While steroid-tarnished Yankees pitcher Andy Pettitte enjoys absolution as he tries to win the American League pennant, former teammate Roger Clemens remains under a cloud that will not go away until he faces the possibility of prison by coming clean as Pettitte did, a career-long friend says.

"If he wants to go to the Hall of Fame," says Clemens' college teammate Rusty Uresti, "he's going to have to go back and tell them to 'lock me up for perjury' or whatever. He should have got his story straight with Pettitte, say that he was just trying to help the team."

While Clemens has sworn under oath that he never used performance-enhancing drugs, he could face a finding of contempt of Congress or other retribution if it is proved he is lying.
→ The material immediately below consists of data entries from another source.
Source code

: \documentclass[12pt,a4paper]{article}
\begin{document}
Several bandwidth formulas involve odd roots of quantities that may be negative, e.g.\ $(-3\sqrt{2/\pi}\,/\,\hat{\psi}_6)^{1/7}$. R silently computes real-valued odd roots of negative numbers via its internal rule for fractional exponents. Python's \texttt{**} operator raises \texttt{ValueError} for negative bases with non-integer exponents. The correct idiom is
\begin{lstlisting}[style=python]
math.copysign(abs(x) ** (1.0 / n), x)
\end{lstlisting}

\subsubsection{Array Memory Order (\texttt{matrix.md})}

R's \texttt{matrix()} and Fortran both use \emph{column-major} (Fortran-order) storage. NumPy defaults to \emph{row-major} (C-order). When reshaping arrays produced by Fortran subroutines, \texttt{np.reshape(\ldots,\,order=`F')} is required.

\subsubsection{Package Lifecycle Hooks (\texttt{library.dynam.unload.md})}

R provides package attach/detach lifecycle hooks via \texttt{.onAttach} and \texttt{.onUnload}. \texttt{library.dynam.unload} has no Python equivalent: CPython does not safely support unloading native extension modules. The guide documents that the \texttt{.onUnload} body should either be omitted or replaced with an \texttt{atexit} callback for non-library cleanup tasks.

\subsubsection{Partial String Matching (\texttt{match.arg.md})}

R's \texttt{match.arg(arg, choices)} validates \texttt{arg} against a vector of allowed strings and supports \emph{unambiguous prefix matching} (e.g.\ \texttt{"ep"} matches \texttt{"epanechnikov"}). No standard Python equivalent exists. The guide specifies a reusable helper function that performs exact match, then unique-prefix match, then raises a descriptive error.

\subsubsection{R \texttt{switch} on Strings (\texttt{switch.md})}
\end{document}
Pettitte acknowledged using a banned substance, asking and receiving understanding and forgiveness. Clemens meanwhile is sticking with his story, and has filed various motions and countersuits to save his reputation.

The irony is that if Clemens took drugs it means only that he was just doing what other players were doing at that time, given the tacit standards and norms of his era, said Uresti. As soon as bans were enforced, it was over, he said.

"He never tested positive," said the former Atlanta Braves minor league catcher and Mexican League pitcher caught Clemens in his final year at University of Texas in 1983. Now residing in the Austin area, Uresti works as a professional caddy for PGA tour members, including Robert Gamez, Frank Lickliter and others.

Uresti and Clemens have stayed acquainted over the years though neither Uresti nor other former teammates tend to discuss Clemens' legal troubles when they see him, Uresti said. The subject is pointless, as most players from Clemens' time understand that it used to be more or less acceptable to do whatever you could to stay productive,' Uresti said.

Uresti said he likely would have tested positive if he had been examined duringhis baseball playing days as he ocassionally used a topically applied type of horse linament that was commonly found in lockerrooms in the 1980s and more recently.

He thought little of it at the time.